> TASK PROMPT
Copy out the data in full and exactly, passing over the pictures.
[THE DATA Boundary: Start]
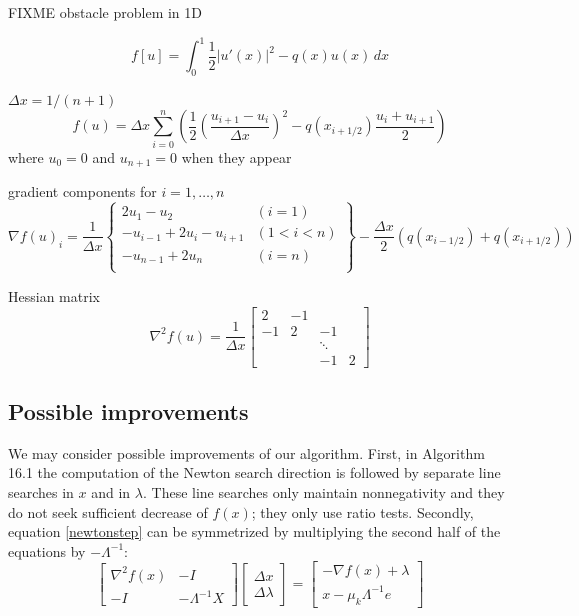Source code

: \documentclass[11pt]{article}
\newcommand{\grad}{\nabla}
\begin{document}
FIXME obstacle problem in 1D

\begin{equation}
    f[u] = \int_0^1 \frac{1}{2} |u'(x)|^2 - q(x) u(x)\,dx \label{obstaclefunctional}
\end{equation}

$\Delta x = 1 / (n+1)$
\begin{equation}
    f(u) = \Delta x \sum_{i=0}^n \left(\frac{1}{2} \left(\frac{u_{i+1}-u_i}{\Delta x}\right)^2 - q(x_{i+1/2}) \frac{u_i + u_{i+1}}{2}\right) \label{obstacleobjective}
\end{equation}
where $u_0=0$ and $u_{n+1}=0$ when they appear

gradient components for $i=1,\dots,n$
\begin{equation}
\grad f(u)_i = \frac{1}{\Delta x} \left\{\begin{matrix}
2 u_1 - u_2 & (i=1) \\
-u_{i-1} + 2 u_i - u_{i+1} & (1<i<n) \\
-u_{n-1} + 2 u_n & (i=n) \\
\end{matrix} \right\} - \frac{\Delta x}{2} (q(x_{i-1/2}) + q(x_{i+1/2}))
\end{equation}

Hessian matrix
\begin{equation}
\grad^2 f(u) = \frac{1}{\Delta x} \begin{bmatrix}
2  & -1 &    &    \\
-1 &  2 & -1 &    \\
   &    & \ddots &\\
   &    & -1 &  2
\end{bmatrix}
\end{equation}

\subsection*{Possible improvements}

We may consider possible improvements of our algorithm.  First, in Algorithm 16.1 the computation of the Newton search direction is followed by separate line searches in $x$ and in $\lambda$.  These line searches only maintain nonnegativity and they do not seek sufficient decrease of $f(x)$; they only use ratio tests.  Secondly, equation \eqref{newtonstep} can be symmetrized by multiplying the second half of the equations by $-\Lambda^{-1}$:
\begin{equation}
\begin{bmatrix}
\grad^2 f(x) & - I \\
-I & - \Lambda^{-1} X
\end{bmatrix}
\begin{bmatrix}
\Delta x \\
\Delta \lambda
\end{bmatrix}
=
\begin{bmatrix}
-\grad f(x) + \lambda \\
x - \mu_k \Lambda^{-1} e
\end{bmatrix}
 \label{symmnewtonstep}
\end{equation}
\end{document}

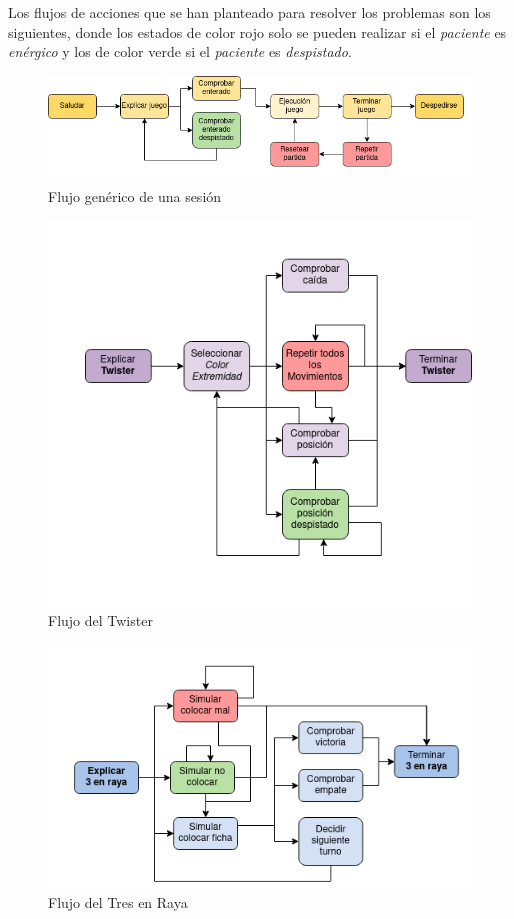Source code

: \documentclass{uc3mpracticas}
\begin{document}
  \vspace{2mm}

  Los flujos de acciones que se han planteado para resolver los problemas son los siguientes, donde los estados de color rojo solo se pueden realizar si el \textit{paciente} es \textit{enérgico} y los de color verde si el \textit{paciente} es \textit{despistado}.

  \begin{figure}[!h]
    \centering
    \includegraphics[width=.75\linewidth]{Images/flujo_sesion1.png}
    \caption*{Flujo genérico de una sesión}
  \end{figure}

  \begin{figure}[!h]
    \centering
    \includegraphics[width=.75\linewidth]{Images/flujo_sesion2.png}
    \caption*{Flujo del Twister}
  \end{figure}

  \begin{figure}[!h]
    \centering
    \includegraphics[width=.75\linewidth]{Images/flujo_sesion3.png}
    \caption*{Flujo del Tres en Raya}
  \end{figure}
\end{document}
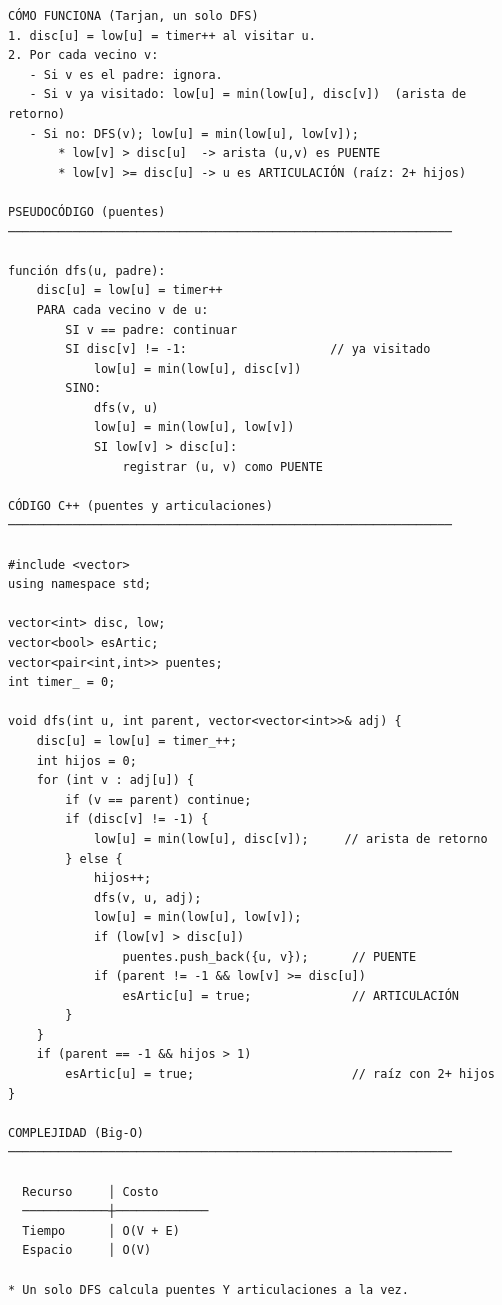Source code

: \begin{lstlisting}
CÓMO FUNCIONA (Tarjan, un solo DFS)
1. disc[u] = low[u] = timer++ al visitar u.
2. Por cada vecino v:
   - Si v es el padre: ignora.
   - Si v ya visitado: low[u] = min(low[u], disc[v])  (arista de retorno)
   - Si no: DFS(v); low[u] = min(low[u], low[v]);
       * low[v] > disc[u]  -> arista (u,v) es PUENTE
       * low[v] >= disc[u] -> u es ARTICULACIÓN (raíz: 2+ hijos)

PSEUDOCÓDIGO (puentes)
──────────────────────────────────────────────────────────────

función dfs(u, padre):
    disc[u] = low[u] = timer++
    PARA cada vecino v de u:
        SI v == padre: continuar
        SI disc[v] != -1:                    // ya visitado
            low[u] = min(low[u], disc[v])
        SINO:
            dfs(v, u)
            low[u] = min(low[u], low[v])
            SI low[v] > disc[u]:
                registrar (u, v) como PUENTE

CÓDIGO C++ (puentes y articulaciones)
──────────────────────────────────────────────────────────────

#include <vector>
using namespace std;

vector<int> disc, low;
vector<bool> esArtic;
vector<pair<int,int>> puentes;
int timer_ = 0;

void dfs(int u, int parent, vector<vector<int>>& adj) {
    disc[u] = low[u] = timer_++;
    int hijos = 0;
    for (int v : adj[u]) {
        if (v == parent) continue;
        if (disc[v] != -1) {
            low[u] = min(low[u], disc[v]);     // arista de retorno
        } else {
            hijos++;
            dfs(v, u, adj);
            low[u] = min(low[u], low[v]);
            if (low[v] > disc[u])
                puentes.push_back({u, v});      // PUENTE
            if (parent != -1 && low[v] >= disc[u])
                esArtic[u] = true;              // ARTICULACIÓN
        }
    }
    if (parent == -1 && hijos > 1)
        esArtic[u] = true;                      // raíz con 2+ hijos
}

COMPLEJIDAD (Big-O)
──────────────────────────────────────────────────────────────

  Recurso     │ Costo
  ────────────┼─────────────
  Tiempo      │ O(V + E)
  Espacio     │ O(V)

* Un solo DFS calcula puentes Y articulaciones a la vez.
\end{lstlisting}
[THE DATA Boundary: End]
> SOLUTION FOR THIS TASK
Source code

: \documentclass[11pt]{article}
\newcommand{\grad}{\nabla}
\begin{document}
FIXME obstacle problem in 1D

\begin{equation}
    f[u] = \int_0^1 \frac{1}{2} |u'(x)|^2 - q(x) u(x)\,dx \label{obstaclefunctional}
\end{equation}

$\Delta x = 1 / (n+1)$
\begin{equation}
    f(u) = \Delta x \sum_{i=0}^n \left(\frac{1}{2} \left(\frac{u_{i+1}-u_i}{\Delta x}\right)^2 - q(x_{i+1/2}) \frac{u_i + u_{i+1}}{2}\right) \label{obstacleobjective}
\end{equation}
where $u_0=0$ and $u_{n+1}=0$ when they appear

gradient components for $i=1,\dots,n$
\begin{equation}
\grad f(u)_i = \frac{1}{\Delta x} \left\{\begin{matrix}
2 u_1 - u_2 & (i=1) \\
-u_{i-1} + 2 u_i - u_{i+1} & (1<i<n) \\
-u_{n-1} + 2 u_n & (i=n) \\
\end{matrix} \right\} - \frac{\Delta x}{2} (q(x_{i-1/2}) + q(x_{i+1/2}))
\end{equation}

Hessian matrix
\begin{equation}
\grad^2 f(u) = \frac{1}{\Delta x} \begin{bmatrix}
2  & -1 &    &    \\
-1 &  2 & -1 &    \\
   &    & \ddots &\\
   &    & -1 &  2
\end{bmatrix}
\end{equation}

\subsection*{Possible improvements}

We may consider possible improvements of our algorithm.  First, in Algorithm 16.1 the computation of the Newton search direction is followed by separate line searches in $x$ and in $\lambda$.  These line searches only maintain nonnegativity and they do not seek sufficient decrease of $f(x)$; they only use ratio tests.  Secondly, equation \eqref{newtonstep} can be symmetrized by multiplying the second half of the equations by $-\Lambda^{-1}$:
\begin{equation}
\begin{bmatrix}
\grad^2 f(x) & - I \\
-I & - \Lambda^{-1} X
\end{bmatrix}
\begin{bmatrix}
\Delta x \\
\Delta \lambda
\end{bmatrix}
=
\begin{bmatrix}
-\grad f(x) + \lambda \\
x - \mu_k \Lambda^{-1} e
\end{bmatrix}
 \label{symmnewtonstep}
\end{equation}
\end{document}

Source code

: \documentclass{uc3mpracticas}
\begin{document}
  \vspace{2mm}

  Los flujos de acciones que se han planteado para resolver los problemas son los siguientes, donde los estados de color rojo solo se pueden realizar si el \textit{paciente} es \textit{enérgico} y los de color verde si el \textit{paciente} es \textit{despistado}.

  \begin{figure}[!h]
    \centering
    \includegraphics[width=.75\linewidth]{Images/flujo_sesion1.png}
    \caption*{Flujo genérico de una sesión}
  \end{figure}

  \begin{figure}[!h]
    \centering
    \includegraphics[width=.75\linewidth]{Images/flujo_sesion2.png}
    \caption*{Flujo del Twister}
  \end{figure}

  \begin{figure}[!h]
    \centering
    \includegraphics[width=.75\linewidth]{Images/flujo_sesion3.png}
    \caption*{Flujo del Tres en Raya}
  \end{figure}
\end{document}
Source code

: \begin{lstlisting}
CÓMO FUNCIONA (Tarjan, un solo DFS)
1. disc[u] = low[u] = timer++ al visitar u.
2. Por cada vecino v:
   - Si v es el padre: ignora.
   - Si v ya visitado: low[u] = min(low[u], disc[v])  (arista de retorno)
   - Si no: DFS(v); low[u] = min(low[u], low[v]);
       * low[v] > disc[u]  -> arista (u,v) es PUENTE
       * low[v] >= disc[u] -> u es ARTICULACIÓN (raíz: 2+ hijos)

PSEUDOCÓDIGO (puentes)
──────────────────────────────────────────────────────────────

función dfs(u, padre):
    disc[u] = low[u] = timer++
    PARA cada vecino v de u:
        SI v == padre: continuar
        SI disc[v] != -1:                    // ya visitado
            low[u] = min(low[u], disc[v])
        SINO:
            dfs(v, u)
            low[u] = min(low[u], low[v])
            SI low[v] > disc[u]:
                registrar (u, v) como PUENTE

CÓDIGO C++ (puentes y articulaciones)
──────────────────────────────────────────────────────────────

#include <vector>
using namespace std;

vector<int> disc, low;
vector<bool> esArtic;
vector<pair<int,int>> puentes;
int timer_ = 0;

void dfs(int u, int parent, vector<vector<int>>& adj) {
    disc[u] = low[u] = timer_++;
    int hijos = 0;
    for (int v : adj[u]) {
        if (v == parent) continue;
        if (disc[v] != -1) {
            low[u] = min(low[u], disc[v]);     // arista de retorno
        } else {
            hijos++;
            dfs(v, u, adj);
            low[u] = min(low[u], low[v]);
            if (low[v] > disc[u])
                puentes.push_back({u, v});      // PUENTE
            if (parent != -1 && low[v] >= disc[u])
                esArtic[u] = true;              // ARTICULACIÓN
        }
    }
    if (parent == -1 && hijos > 1)
        esArtic[u] = true;                      // raíz con 2+ hijos
}

COMPLEJIDAD (Big-O)
──────────────────────────────────────────────────────────────

  Recurso     │ Costo
  ────────────┼─────────────
  Tiempo      │ O(V + E)
  Espacio     │ O(V)

* Un solo DFS calcula puentes Y articulaciones a la vez.
\end{lstlisting}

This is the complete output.